Filing for Bankruptcy is Not Free

Another common misconception is that filing for bankruptcy is free. It is not. The court charges a filing fee, and if you hire an attorney you will have to pay him or her as well.  If you are in dire straits, however, these costs can often be put on a payment plan.

If the cost of hiring an attorney is the only thing holding you back from filing for bankruptcy, you should know that it is possible to go through bankruptcy without the assistance of an attorney. Filing on your own, however, also known as filing pro se, is not recommended since the process is quite complex, and you can be barred from filing again if you mess up the first time.

The bankruptcy court has a great deal of information on its website designed to help you figure out how to proceed if you want to go it alone, but you should also consider getting a cost estimate from an attorney since you might be surprised at how affordable having an attorney guide you through the process can be. Most bankruptcy attorneys provide a free initial consultation during which you can discuss pricing.
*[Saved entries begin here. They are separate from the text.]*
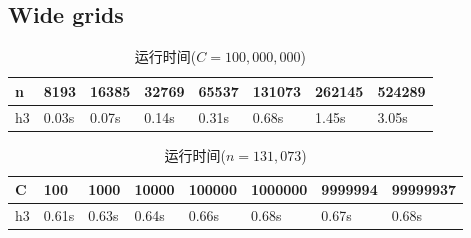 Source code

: \subsection{Wide grids}
\begin{table}[H]
  \caption{运行时间($C=100,000,000$)}
  \centering
  \begin{tabular}{p{1.5cm}<{\centering}p{1.5cm}<{\centering}p{1.5cm}<{\centering}p{1.5cm}<{\centering}p{1.5cm}<{\centering}p{1.5cm}<{\centering}p{1.5cm}<{\centering}p{1.5cm}<{\centering}}
  \toprule
   n & 8193 & 16385 & 32769 & 65537 & 131073 &262145 &524289\\
  \midrule
   h3  & 0.03s & 0.07s & 0.14s & 0.31s & 0.68s & 1.45s & 3.05s \\
  \bottomrule
  \end{tabular} 
\end{table}
\begin{table}[H]
  \caption{运行时间($n=131,073$)}
  \label{tab25}
  \centering
  \begin{tabular}{p{1.5cm}<{\centering}p{1.5cm}<{\centering}p{1.5cm}<{\centering}p{1.5cm}<{\centering}p{1.5cm}<{\centering}p{1.5cm}<{\centering}p{1.5cm}<{\centering}p{1.5cm}<{\centering}}
  \toprule
   C & 100 & 1000 & 10000 & 100000 & 1000000 &9999994 & 99999937\\
  \midrule
   h3  & 0.61s & 0.63s & 0.64s & 0.66s & 0.68s & 0.67s & 0.68s \\
  \bottomrule
  \end{tabular} 
\end{table}
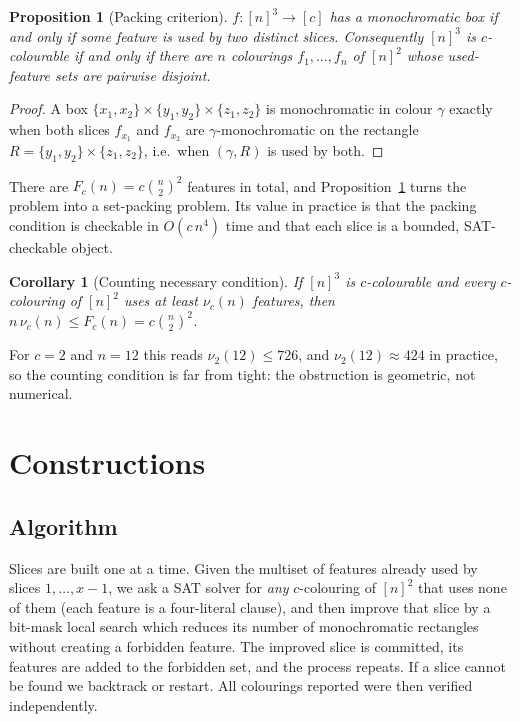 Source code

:\documentclass[11pt]{article}
\newtheorem{proposition}[theorem]{Proposition}
\newtheorem{corollary}[theorem]{Corollary}
\theoremstyle{definition}
\begin{document}
\begin{proposition}[Packing criterion]\label{prop:packing}
$f\colon[n]^3\to[c]$ has a monochromatic box if and only if some feature is used by two
distinct slices. Consequently $[n]^3$ is $c$-colourable if and only if there are $n$
colourings $f_1,\dots,f_n$ of $[n]^2$ whose used-feature sets are pairwise disjoint.
\end{proposition}

\begin{proof}
A box $\{x_1,x_2\}\times\{y_1,y_2\}\times\{z_1,z_2\}$ is monochromatic in colour $\gamma$
exactly when both slices $f_{x_1}$ and $f_{x_2}$ are $\gamma$-monochromatic on the
rectangle $R=\{y_1,y_2\}\times\{z_1,z_2\}$, i.e.\ when $(\gamma,R)$ is used by both.
\end{proof}

There are $F_c(n)=c\binom{n}{2}^2$ features in total, and Proposition~\ref{prop:packing}
turns the problem into a set-packing problem. Its value in practice is that the packing
condition is checkable in $O(c\,n^4)$ time and that each slice is a bounded,
SAT-checkable object.

\begin{corollary}[Counting necessary condition]\label{cor:count}
If $[n]^3$ is $c$-colourable and every $c$-colouring of $[n]^2$ uses at least
$\nu_c(n)$ features, then $n\,\nu_c(n)\le F_c(n)=c\binom{n}{2}^2$.
\end{corollary}
For $c=2$ and $n=12$ this reads $\nu_2(12)\le 726$, and $\nu_2(12)\approx424$ in practice,
so the counting condition is far from tight: the obstruction is geometric, not numerical.

\section{Constructions}\label{sec:construct}

\subsection{Algorithm}
Slices are built one at a time. Given the multiset of features already used by slices
$1,\dots,x-1$, we ask a SAT solver for \emph{any} $c$-colouring of $[n]^2$ that uses none
of them (each feature is a four-literal clause), and then improve that slice by a
bit-mask local search which reduces its number of monochromatic rectangles without
creating a forbidden feature. The improved slice is committed, its features are added to
the forbidden set, and the process repeats. If a slice cannot be found we backtrack or
restart. All colourings reported were then verified independently.
\end{document}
Bankruptcy is Not One Size Fits All

A third common misconception about bankruptcy is that bankruptcy is a one size fits all operation. In reality, there are several different kinds of bankruptcy. Which type is appropriate for you depends on the type of debt you have and what your post-bankruptcy goals are. The most common types of bankruptcy, each named after the chapter of the law that created it, are Chapter 7 and Chapter 13 for individuals and Chapter 11 for businesses.

By using exemptions, which allow debtors to maintain possession of certain property during and after the bankruptcy, each of these types of bankruptcy can be further customized.

For example, a family filing Chapter 7 bankruptcy may choose to keep their current home, one of their cars, and the diamond ring inherited when grandma passed away. This helps ensure that at the end of the bankruptcy process the debtor is in a much better place financially and emotionally than he or she would be if he or she was forced to sell literally all of his or her possessions.

Potential filers should also look into what other options are available to them since there is a growing flexibility in the financial system due to the sheer number of people facing financial difficulties. Renegotiation, consolidation, and payment plans are increasingly available in circumstances where only a few years ago they would not have been an option.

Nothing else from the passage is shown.